#### WHAT TO DO
Output only the stretch of the listing that starts at the line containing "- [ ] Trainer menu" and ends at the line containing "- [ ] Figma  >  FlutLab", reproduced exactly with both ends.

#### RECORD SET
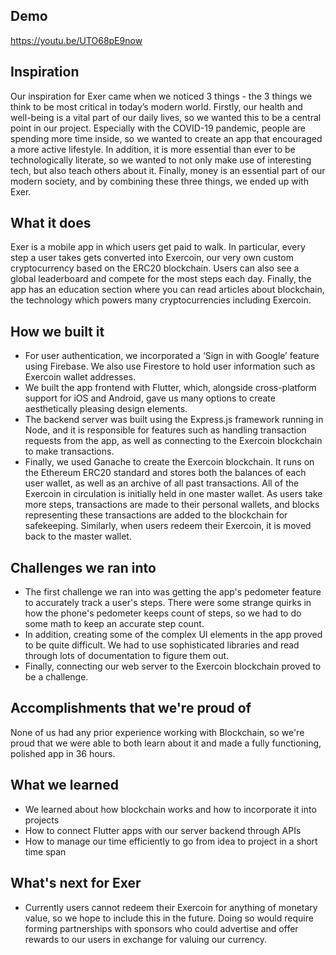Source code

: ## Demo 

https://youtu.be/UTO68pE9now

## Inspiration
Our inspiration for Exer came when we noticed 3 things - the 3 things we think to be most critical in today’s modern world. Firstly, our health and well-being is a vital part of our daily lives, so we wanted this to be a central point in our project. Especially with the COVID-19 pandemic, people are spending more time inside, so we wanted to create an app that encouraged a more active lifestyle. In addition, it is more essential than ever to be technologically literate, so we wanted to not only make use of interesting tech, but also teach others about it. Finally, money is an essential part of our modern society, and by combining these three things, we ended up with Exer.

## What it does
Exer is a mobile app in which users get paid to walk. In particular, every step a user takes gets converted into Exercoin, our very own custom cryptocurrency based on the ERC20 blockchain. Users can also see a global leaderboard and compete for the most steps each day. Finally, the app has an education section where you can read articles about blockchain, the technology which powers many cryptocurrencies including Exercoin.

## How we built it
- For user authentication, we incorporated a ‘Sign in with Google’ feature using Firebase. We also use Firestore to hold user information such as Exercoin wallet addresses.
- We built the app frontend with Flutter, which, alongside cross-platform support for iOS and Android, gave us many options to create aesthetically pleasing design elements.
- The backend server was built using the Express.js framework running in Node, and it is responsible for features such as handling transaction requests from the app, as well as connecting to the Exercoin blockchain to make transactions.
- Finally, we used Ganache to create the Exercoin blockchain. It runs on the Ethereum ERC20 standard and stores both the balances of each user wallet, as well as an archive of all past transactions. All of the Exercoin in circulation is initially held in one master wallet. As users take more steps, transactions are made to their personal wallets, and blocks representing these transactions are added to the blockchain for safekeeping. Similarly, when users redeem their Exercoin, it is moved back to the master wallet.

## Challenges we ran into
- The first challenge we ran into was getting the app's pedometer feature to accurately track a user's steps. There were some strange quirks in how the phone's pedometer keeps count of steps, so we had to do some math to keep an accurate step count.
- In addition, creating some of the complex UI elements in the app proved to be quite difficult. We had to use sophisticated libraries and read through lots of documentation to figure them out.
- Finally, connecting our web server to the Exercoin blockchain proved to be a challenge.

## Accomplishments that we're proud of
None of us had any prior experience working with Blockchain, so we're proud that we were able to both learn about it and made a fully functioning, polished app in 36 hours.

## What we learned
- We learned about how blockchain works and how to incorporate it into projects
- How to connect Flutter apps with our server backend through APIs
- How to manage our time efficiently to go from idea to project in a short time span 

## What's next for Exer
- Currently users cannot redeem their Exercoin for anything of monetary value, so we hope to include this in the future. Doing so would require forming partnerships with sponsors who could advertise and offer rewards to our users in exchange for valuing our currency.
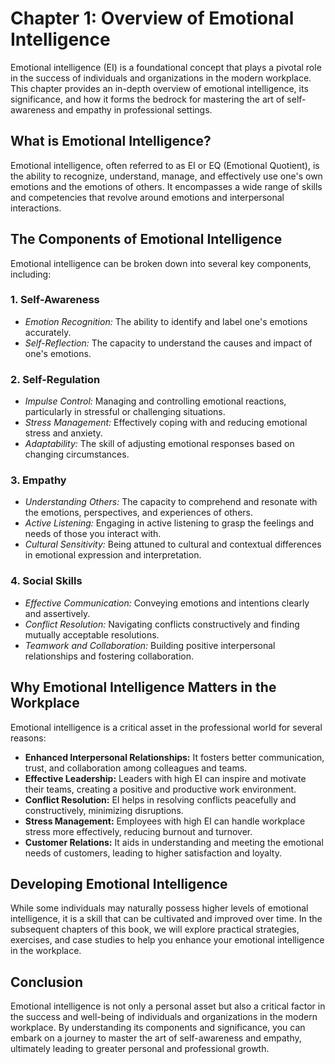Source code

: Chapter 1: Overview of Emotional Intelligence
=============================================

Emotional intelligence (EI) is a foundational concept that plays a pivotal role in the success of individuals and organizations in the modern workplace. This chapter provides an in-depth overview of emotional intelligence, its significance, and how it forms the bedrock for mastering the art of self-awareness and empathy in professional settings.

What is Emotional Intelligence?
-------------------------------

Emotional intelligence, often referred to as EI or EQ (Emotional Quotient), is the ability to recognize, understand, manage, and effectively use one's own emotions and the emotions of others. It encompasses a wide range of skills and competencies that revolve around emotions and interpersonal interactions.

The Components of Emotional Intelligence
----------------------------------------

Emotional intelligence can be broken down into several key components, including:

### 1. **Self-Awareness**

* *Emotion Recognition:* The ability to identify and label one's emotions accurately.
* *Self-Reflection:* The capacity to understand the causes and impact of one's emotions.

### 2. **Self-Regulation**

* *Impulse Control:* Managing and controlling emotional reactions, particularly in stressful or challenging situations.
* *Stress Management:* Effectively coping with and reducing emotional stress and anxiety.
* *Adaptability:* The skill of adjusting emotional responses based on changing circumstances.

### 3. **Empathy**

* *Understanding Others:* The capacity to comprehend and resonate with the emotions, perspectives, and experiences of others.
* *Active Listening:* Engaging in active listening to grasp the feelings and needs of those you interact with.
* *Cultural Sensitivity:* Being attuned to cultural and contextual differences in emotional expression and interpretation.

### 4. **Social Skills**

* *Effective Communication:* Conveying emotions and intentions clearly and assertively.
* *Conflict Resolution:* Navigating conflicts constructively and finding mutually acceptable resolutions.
* *Teamwork and Collaboration:* Building positive interpersonal relationships and fostering collaboration.

Why Emotional Intelligence Matters in the Workplace
---------------------------------------------------

Emotional intelligence is a critical asset in the professional world for several reasons:

* **Enhanced Interpersonal Relationships:** It fosters better communication, trust, and collaboration among colleagues and teams.
* **Effective Leadership:** Leaders with high EI can inspire and motivate their teams, creating a positive and productive work environment.
* **Conflict Resolution:** EI helps in resolving conflicts peacefully and constructively, minimizing disruptions.
* **Stress Management:** Employees with high EI can handle workplace stress more effectively, reducing burnout and turnover.
* **Customer Relations:** It aids in understanding and meeting the emotional needs of customers, leading to higher satisfaction and loyalty.

Developing Emotional Intelligence
---------------------------------

While some individuals may naturally possess higher levels of emotional intelligence, it is a skill that can be cultivated and improved over time. In the subsequent chapters of this book, we will explore practical strategies, exercises, and case studies to help you enhance your emotional intelligence in the workplace.

Conclusion
----------

Emotional intelligence is not only a personal asset but also a critical factor in the success and well-being of individuals and organizations in the modern workplace. By understanding its components and significance, you can embark on a journey to master the art of self-awareness and empathy, ultimately leading to greater personal and professional growth.
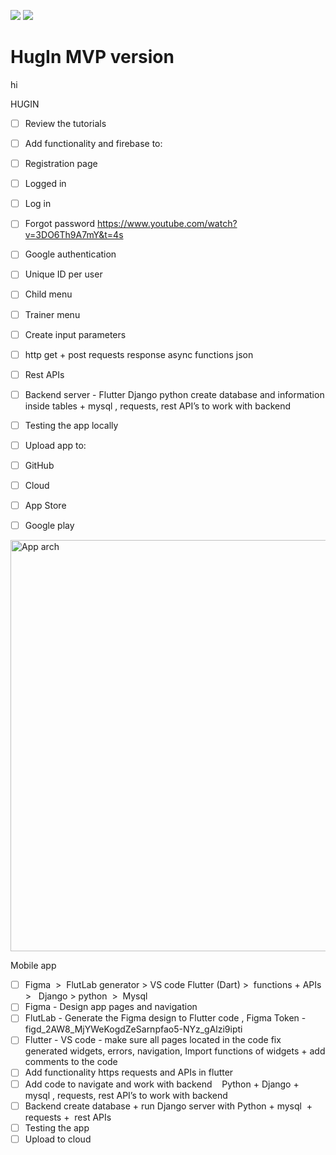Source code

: ![](https://img.shields.io/badge/Flutter-blue.svg)
![](https://img.shields.io/badge/in_progress-yellow.svg)

# HugIn MVP version

hi

HUGIN

- [ ] Review the tutorials
- [ ] Add functionality and firebase to:
- [ ] Registration page
- [ ] Logged in
- [ ] Log in
- [ ] Forgot password https://www.youtube.com/watch?v=3DO6Th9A7mY&t=4s
- [ ] Google authentication
- [ ] Unique ID per user
- [ ] Child menu
- [ ] Trainer menu

- [ ] Create input parameters
- [ ] http get + post requests response async functions json
- [ ] Rest APIs

- [ ] Backend server - Flutter Django python create database and information inside tables + mysql , requests, rest API’s to work with backend
- [ ] Testing the app locally
- [ ] Upload app to:
- [ ] GitHub
- [ ] Cloud
- [ ] App Store
- [ ] Google play

<img width="658" alt="App arch" src="https://user-images.githubusercontent.com/52358947/200027393-0205289b-2e84-4d9a-9bf2-bdef3e6779f5.png">

Mobile app

- [ ] Figma  >  FlutLab generator > VS code Flutter (Dart) >  functions + APIs >   Django > python  >  Mysql
- [ ] Figma - Design app pages and navigation
- [ ] FlutLab - Generate the Figma design to Flutter code , Figma Token - figd_2AW8_MjYWeKogdZeSarnpfao5-NYz_gAlzi9ipti
- [ ] Flutter - VS code - make sure all pages located in the code fix generated widgets, errors, navigation, Import functions of widgets + add comments to the code
- [ ] Add functionality https requests and APIs in flutter
- [ ] Add code to navigate and work with backend    Python + Django + mysql , requests, rest API’s to work with backend
- [ ] Backend create database + run Django server with Python + mysql  + requests +  rest APIs
- [ ] Testing the app
- [ ] Upload to cloud
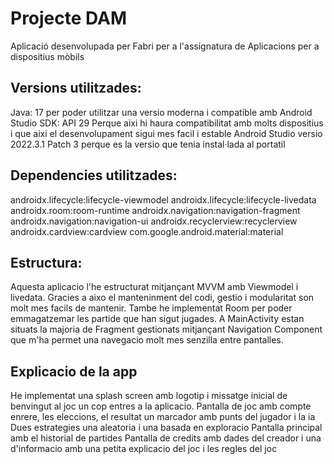 # Projecte DAM
Aplicació desenvolupada per Fabri per a l'assignatura de Aplicacions per a dispositius mòbils

## Versions utilitzades:

Java: 17
per poder utilitzar una versio moderna i compatible amb Android Studio
SDK: API 29
Perque aixi hi haura compatibilitat amb molts dispositius i que aixi el desenvolupament sigui mes facil i estable
Android Studio versio 2022.3.1 Patch 3 perque es la versio que tenia instal·lada al portatil

## Dependencies utilitzades:

androidx.lifecycle:lifecycle-viewmodel
androidx.lifecycle:lifecycle-livedata
androidx.room:room-runtime
androidx.navigation:navigation-fragment
androidx.navigation:navigation-ui
androidx.recyclerview:recyclerview
androidx.cardview:cardview
com.google.android.material:material

## Estructura:

Aquesta aplicacio l'he estructurat mitjançant MVVM amb Viewmodel i livedata. Gracies a aixo el manteninment del codi, gestio i modularitat son molt mes facils de mantenir. 
Tambe he implementat Room per poder emmagatzemar les partide que han sigut jugades.
A MainActivity estan situats la majoria de Fragment gestionats mitjançant Navigation Component que m'ha permet una navegacio molt mes senzilla entre pantalles.

## Explicacio de la app

He implementat una splash screen amb logotip i missatge inicial de benvingut al joc un cop entres a la aplicacio.
Pantalla de joc amb compte enrere, les eleccions, el resultat un marcador amb punts del jugador i la ia
Dues estrategies una aleatoria i una basada en exploracio
Pantalla principal amb el historial de partides
Pantalla de credits amb dades del creador i una d'informacio amb una petita explicacio del joc i les regles del joc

#### SOLUTION FOR THIS EXERCISE
- [ ] Trainer menu

- [ ] Create input parameters
- [ ] http get + post requests response async functions json
- [ ] Rest APIs

- [ ] Backend server - Flutter Django python create database and information inside tables + mysql , requests, rest API’s to work with backend
- [ ] Testing the app locally
- [ ] Upload app to:
- [ ] GitHub
- [ ] Cloud
- [ ] App Store
- [ ] Google play

<img width="658" alt="App arch" src="https://user-images.githubusercontent.com/52358947/200027393-0205289b-2e84-4d9a-9bf2-bdef3e6779f5.png">

Mobile app

- [ ] Figma  >  FlutLab generator > VS code Flutter (Dart) >  functions + APIs >   Django > python  >  Mysql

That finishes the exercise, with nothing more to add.